On the issue of jobs, the TEC International survey said almost 85 percent of CEOs surveyed nationally plan to hire employees this year. Most of these new hires will fill full-time positions. And much of that expansion will occur in sales and marketing departments, with 48 percent of CEOs planning to hire for those positions in 2004.
Among Florida CEOs in the survey, the results were almost as bullish. Three of four Florida executives said they plan to increase employees this year. The bulk of new hires will be full-time positions. Sales and marketing will see the most hires, followed by tradespeople such as construction and line workers, administrative and clerical staff, professional staff and then management.
Touching on a broader range of subjects, the national TEC survey of CEOs found:
72 percent support the U.S. decision to go to war with Iraq.
Nearly three of four CEOs would select George W. Bush in the upcoming presidential election. John Kerry garnered a mere 16.4 percent of the vote - even though Kerry outpolled Bush in a recent general survey of Floridians.
One in five CEOs is currently a decisionmaker regarding assisted living or nursing home placement for an elderly parent.
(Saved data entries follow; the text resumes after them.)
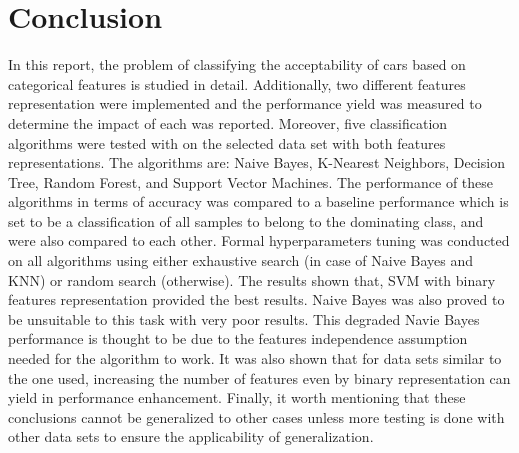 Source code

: \documentclass{article}
\begin{document}
\section{Conclusion}
In this report, the problem of classifying the acceptability of cars based on categorical features is studied in detail. Additionally, two different features representation were implemented and the performance yield was measured to determine the impact of each was reported. Moreover, five classification algorithms were tested with on the selected data set with both features representations. The algorithms are: Naive Bayes, K-Nearest Neighbors, Decision Tree, Random Forest, and Support Vector Machines. The performance of these algorithms in terms of accuracy was compared to a baseline performance which is set to be a classification of all samples to belong to the dominating class, and were also compared to each other. Formal hyperparameters tuning was conducted on all algorithms using either exhaustive search (in case of Naive Bayes and KNN) or random search (otherwise). The results shown that, SVM with binary features representation provided the best results. Naive Bayes was also proved to be unsuitable to this task with very poor results. This degraded Navie Bayes performance is thought to be due to the features independence assumption needed for the algorithm to work. It was also shown that for data sets similar to the one used, increasing the number of features even by binary representation can yield in performance enhancement. Finally, it worth mentioning that these conclusions cannot be generalized to other cases unless more testing is done with other data sets to ensure the applicability of generalization.

\end{document}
If outsourcing and cost-cutting plans did not already consume CEOs, the TEC survey noted one last way that executives were trying to trim. Almost a third of CEOs have tried the Atkins diet, the survey noted, and 10 percent are current Atkins dieters.
What functions will your business offshore (outsource overseas) in the next 12 months?CEO response Florida % National %Information Technology 2.6 5.2Manufacturing 7.0 11.9Sales 1.7 2.0Customer support 4.3 2.3Other 4.3 3.8Not now, but within 3 years 5.2 6.3None 79.1 72.8
Source: TEC International quarterly survey of 115 Florida CEOs and nearly 1,100 CEOs nationally of middle-market companies polled in last week of February about economic trends and issues affecting business. Percentages do not add up to 100 because CEOs could make multiple responses.